На реке не колыхнет. Зеленые стрекозы летают над водой. Садятся на поплавки, на которые смотрим мы с берега речки. От травы и цветов пахнет медом. Светел летний день.
– У тебя, гляди-ка, повело, – говорит мне отец Василий.
Я вытаскиваю ерша.
– Батя, а ведь грех рыбу ловить. Она тоже жить хочет. Подумай, какой низкий обман, – говорю я отцу Василию.
– Верно говоришь. Одно – что она на нас не похожа. А вот убоину я не ем. Тяжко убивают их. Живут с нами. И видят, и знают, как мы их детенышей едим. И, гляди, прощают и любят нас. И что это – не пойму я. Яйцо ем, а куру – нет. Жалко. Цыплят кормишь, а потом есть. Как-то не того. Жалко.
– Грех? – спрашиваю я.
– Нет, не грех, а так – неловко.
– Убийство же грех. Убийство человека.
– Да и грех, и нет, – ответил попик.
– Как нет? Что ты? Нельзя же жить с убийцей! Государство не может терпеть.
– Верно, не может. Бережет, защищает людей. Но убийцу жалко. Жалок ведь он. Совесть мучает тяжко. Помню я, один просил наказания сам, и как просил! Мать убил. Позвал меня. Рубашку отдает – «Возьми, – говорит, – мать шила». А я ему говорю: «Может, поправится, жива она». Какими глазами он смотрел на меня. Не видал глаз таких. Вдруг закричал: «Врешь ты, поп! Я сам видел, как вся она расколота была». И бросился на стену и бился головой. Так суда и не дождался. Забил себя.
– Что же грех у тебя? – спрашиваю я. – Все прощать надо?
– Все, – ответил попик. – Есть только один грех – ему нет прощения.
– Какой? – спрашиваю я.
– На доброе в человеке – хула.
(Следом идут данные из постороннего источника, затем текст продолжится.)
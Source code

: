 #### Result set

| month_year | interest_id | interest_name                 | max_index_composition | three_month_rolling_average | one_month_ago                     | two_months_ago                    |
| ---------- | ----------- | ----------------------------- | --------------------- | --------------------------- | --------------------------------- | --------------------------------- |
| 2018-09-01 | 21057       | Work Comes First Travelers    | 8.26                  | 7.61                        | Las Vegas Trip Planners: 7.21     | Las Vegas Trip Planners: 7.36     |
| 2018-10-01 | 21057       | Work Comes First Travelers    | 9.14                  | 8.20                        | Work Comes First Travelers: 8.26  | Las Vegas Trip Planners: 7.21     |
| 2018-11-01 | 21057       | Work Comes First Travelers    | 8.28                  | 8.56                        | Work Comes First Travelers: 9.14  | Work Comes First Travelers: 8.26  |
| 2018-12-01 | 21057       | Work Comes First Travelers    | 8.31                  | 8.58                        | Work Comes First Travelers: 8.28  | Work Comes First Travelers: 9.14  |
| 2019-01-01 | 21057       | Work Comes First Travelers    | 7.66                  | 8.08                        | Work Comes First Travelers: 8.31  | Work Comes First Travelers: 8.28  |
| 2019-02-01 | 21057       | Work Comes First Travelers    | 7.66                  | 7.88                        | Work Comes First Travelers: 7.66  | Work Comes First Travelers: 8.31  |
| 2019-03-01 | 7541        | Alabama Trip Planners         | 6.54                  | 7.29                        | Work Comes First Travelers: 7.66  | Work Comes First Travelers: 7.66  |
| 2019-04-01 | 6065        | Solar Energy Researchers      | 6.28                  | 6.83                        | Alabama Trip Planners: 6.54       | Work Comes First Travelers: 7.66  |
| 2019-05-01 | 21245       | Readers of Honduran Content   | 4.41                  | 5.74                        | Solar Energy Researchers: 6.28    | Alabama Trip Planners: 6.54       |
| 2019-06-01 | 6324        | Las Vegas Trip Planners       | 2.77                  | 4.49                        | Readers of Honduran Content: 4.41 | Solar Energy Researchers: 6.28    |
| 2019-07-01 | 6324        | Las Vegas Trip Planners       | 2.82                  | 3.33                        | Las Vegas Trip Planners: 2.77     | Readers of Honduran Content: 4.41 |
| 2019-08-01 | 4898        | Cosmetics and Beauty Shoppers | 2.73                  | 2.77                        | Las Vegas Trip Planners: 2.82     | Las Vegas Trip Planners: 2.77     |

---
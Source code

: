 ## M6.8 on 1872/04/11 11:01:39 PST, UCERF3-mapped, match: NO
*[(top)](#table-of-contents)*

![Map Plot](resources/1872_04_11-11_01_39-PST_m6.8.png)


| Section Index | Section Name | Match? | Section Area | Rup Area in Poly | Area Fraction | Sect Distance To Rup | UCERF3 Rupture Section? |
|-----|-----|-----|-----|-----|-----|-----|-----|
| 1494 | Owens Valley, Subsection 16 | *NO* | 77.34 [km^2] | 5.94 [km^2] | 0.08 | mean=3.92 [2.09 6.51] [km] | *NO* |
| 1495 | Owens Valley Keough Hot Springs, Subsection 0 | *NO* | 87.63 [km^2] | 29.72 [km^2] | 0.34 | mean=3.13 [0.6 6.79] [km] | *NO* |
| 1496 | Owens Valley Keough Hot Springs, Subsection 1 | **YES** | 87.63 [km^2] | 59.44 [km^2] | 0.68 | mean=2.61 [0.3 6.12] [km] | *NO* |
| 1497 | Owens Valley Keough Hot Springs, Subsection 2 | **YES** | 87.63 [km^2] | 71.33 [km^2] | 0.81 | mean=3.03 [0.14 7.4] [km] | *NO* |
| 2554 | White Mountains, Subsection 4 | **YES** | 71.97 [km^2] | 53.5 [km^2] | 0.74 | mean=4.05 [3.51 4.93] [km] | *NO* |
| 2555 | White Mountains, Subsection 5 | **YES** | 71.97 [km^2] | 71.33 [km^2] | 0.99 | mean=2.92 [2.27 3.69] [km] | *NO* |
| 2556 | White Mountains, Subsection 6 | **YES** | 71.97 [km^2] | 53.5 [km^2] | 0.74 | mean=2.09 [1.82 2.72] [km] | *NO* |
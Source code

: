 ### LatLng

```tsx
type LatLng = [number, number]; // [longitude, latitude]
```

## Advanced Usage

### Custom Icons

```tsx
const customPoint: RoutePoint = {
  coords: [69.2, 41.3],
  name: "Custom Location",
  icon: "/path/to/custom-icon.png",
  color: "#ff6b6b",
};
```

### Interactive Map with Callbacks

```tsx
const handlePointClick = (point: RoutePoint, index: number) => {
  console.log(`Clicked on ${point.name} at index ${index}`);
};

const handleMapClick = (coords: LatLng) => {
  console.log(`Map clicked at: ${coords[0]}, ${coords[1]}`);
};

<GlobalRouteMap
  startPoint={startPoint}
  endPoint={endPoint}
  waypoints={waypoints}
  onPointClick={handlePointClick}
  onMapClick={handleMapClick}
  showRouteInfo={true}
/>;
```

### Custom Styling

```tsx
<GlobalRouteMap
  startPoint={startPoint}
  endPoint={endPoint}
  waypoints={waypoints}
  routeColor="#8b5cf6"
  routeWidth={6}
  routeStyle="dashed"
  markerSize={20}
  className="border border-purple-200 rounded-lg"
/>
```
Хула на Духа Святого никогда не прощается. Вся страна погибнуть может.
Собака моя залаяла. К нам подходил щеголеватый молодой человек в широкополой шляпе, с большой пышной шевелюрой. Остановившись, он сказал басом:
– Кто рыбу удит, у того ничего не будет.
– Верно, – ответил я. – А вы не любите это?
– Феноменально не люблю. Пустое занятие. С одной стороны червяк, с другой – чудак.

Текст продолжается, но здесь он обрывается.